Zoey Deutch has had a solid career for the last ten years, and she’s only 25 but she’s yet to find her breakout role, sadly it should have been this film, if it weren’t criminally underseen. Deutch plays Peg as whip-smart, cut throat, highly motivated and inventive, she can make some questionable choices but regardless she’s utterly likable, she has a great and often funny relationship with her mother and brother that pulls her back when she starts to push too far. Her mother being played by the incomparable Judy Greer, an actor with whom you can never go wrong in casting, she doesn’t get a huge chunk of screen time but she’s brilliant as always. Schitt’s Creek fans will relish in seeing Noah Reid, he’s as adorable as always and JJ has a special, if slightly turbulent and occasionally violent relationship with his sister, all three of them together make for a family that you could probably watch for many more hours. Jai Courtney is a nice addition as the resident ‘jaghole’, he’s perfectly over-tanned, aggressive, territorial and violent but it’s really Peg’s team of collectors and potential boyfriend that round out the cast nicely. Jermaine Fowler has a great chemistry with Deutch and they’re an enjoyable pair to watch, plus Lorrie Odom, Lusia Strus and Paulyne Wei are fantastic teammates for Peg and a showing of strong female friendships that can blossom out of unusual situations.

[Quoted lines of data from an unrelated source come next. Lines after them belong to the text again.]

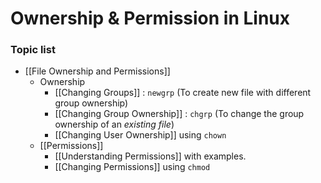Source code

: # Ownership & Permission in Linux
### Topic list 

- [[File Ownership and Permissions]]
	- Ownership
		- [[Changing Groups]] : `newgrp` (To create new file with different group ownership)
		- [[Changing Group Ownership]] : `chgrp`  (To change the group ownership of an *existing file*)
		- [[Changing User Ownership]] using `chown`
	- [[Permissions]]
		- [[Understanding Permissions]] with examples.
		- [[Changing Permissions]] using `chmod`


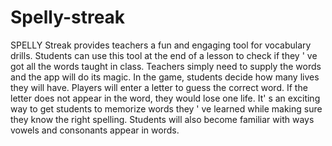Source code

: # Spelly-streak


SPELLY Streak provides teachers a fun and engaging tool for
vocabulary drills. Students can use this tool at the end of a lesson
to check if they
'
ve got all the words taught in class. Teachers
simply need to supply the words and the app will do its magic. In
the game, students decide how many lives they will have. Players
will enter a letter to guess the correct word. If the letter does not
appear in the word, they would lose one life. It'
s an exciting way to
get students to memorize words they
'
ve learned while making sure
they know the right spelling. Students will also become familiar
with ways vowels and consonants appear in words.

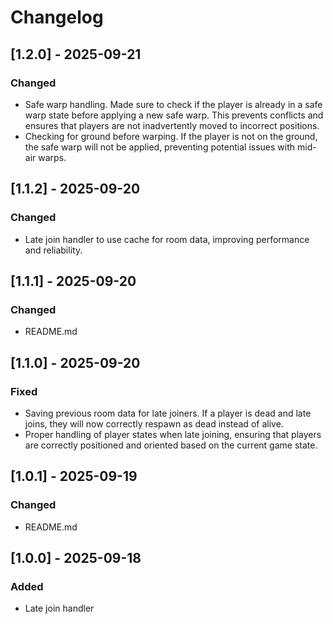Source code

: # Changelog

## [1.2.0] - 2025-09-21

### Changed

- Safe warp handling. Made sure to check if the player is already in a safe warp state before applying a new safe warp. This prevents conflicts and ensures that players are not inadvertently moved to incorrect positions.
- Checking for ground before warping. If the player is not on the ground, the safe warp will not be applied, preventing potential issues with mid-air warps.

## [1.1.2] - 2025-09-20

### Changed

- Late join handler to use cache for room data, improving performance and reliability.

## [1.1.1] - 2025-09-20

### Changed

- README.md

## [1.1.0] - 2025-09-20

### Fixed

- Saving previous room data for late joiners. If a player is dead and late joins, they will now correctly respawn as dead instead of alive.
- Proper handling of player states when late joining, ensuring that players are correctly positioned and oriented based on the current game state.

## [1.0.1] - 2025-09-19

### Changed

- README.md

## [1.0.0] - 2025-09-18

### Added

- Late join handler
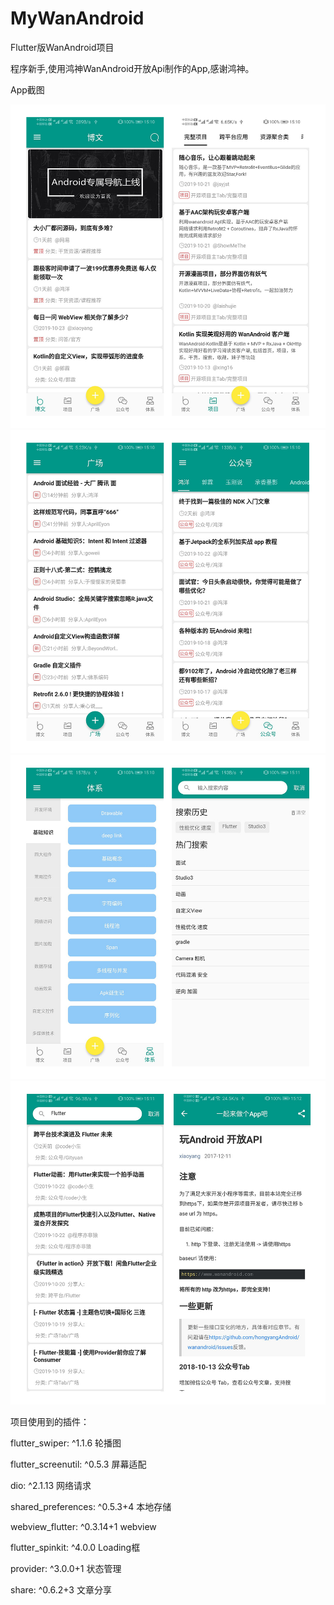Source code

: # MyWanAndroid
Flutter版WanAndroid项目

程序新手,使用鸿神WanAndroid开放Api制作的App,感谢鸿神。

App截图

![image](https://github.com/iuoipx/MyWanAndroid/blob/master/images/截图/1.jpg)
![image](https://github.com/iuoipx/MyWanAndroid/blob/master/images/截图/2.jpg)
![image](https://github.com/iuoipx/MyWanAndroid/blob/master/images/截图/3.jpg)
![image](https://github.com/iuoipx/MyWanAndroid/blob/master/images/截图/4.jpg)

项目使用到的插件：

flutter_swiper: ^1.1.6  轮播图

flutter_screenutil: ^0.5.3  屏幕适配

dio: ^2.1.13  网络请求

shared_preferences: ^0.5.3+4  本地存储

webview_flutter: ^0.3.14+1  webview

flutter_spinkit: ^4.0.0  Loading框

provider: ^3.0.0+1  状态管理

share: ^0.6.2+3  文章分享


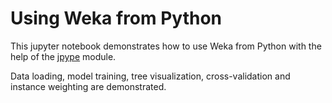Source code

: # Using Weka from Python

This jupyter notebook demonstrates how to use Weka from Python with the help of the [jpype](https://github.com/jpype-project/jpype) module.

Data loading, model training, tree visualization, cross-validation and instance weighting are demonstrated.
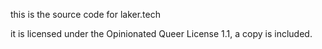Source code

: this is the source code for laker.tech

it is licensed under the Opinionated Queer License 1.1, a copy is included.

There are aspects of the film that you could easily compare to Adam McKay’s The Big Short but whereas his film can come off quite commercial and at times patronising, here it feels personal and breaking that fourth wall just brings you closer to Peg’s character. All throughout it keeps that connection to her character, she draws you in then you can’t help but will for her to win out in the end. There’s a fantastic pace that’s completely consistent through its entirety, it nicely reflects Peg’s reluctance to ever stop trying to get rich. The timing of its comedy mixed with the editing is extremely enjoyable to watch, it has a high, fun energy which holds it from ever delving into overly dramatic territory, even when the comedy is slightly to one side, it’s constantly moving and energetic. All of which signifies how well the writing and direction work well together, there’s no lulls or errant shots, the style is strong, witty, entertaining and consistent.
Buffaloed’s minimal release in the UK is a crying shame, this film deserves a lot more attention and love than it has received so far, it has huge potential if it could reach the right audience. Wexler has a great eye for comedy and putting her focus on this incredible cast creates something that’s fun, engrossing and funny, its moral ambiguity is surprisingly captivating and the plot continually has more to offer as time goes on. Peg is a brilliant character and Deutch captures her so well, it’s one of those films that you’ll want to return to when you need a pick-me-up.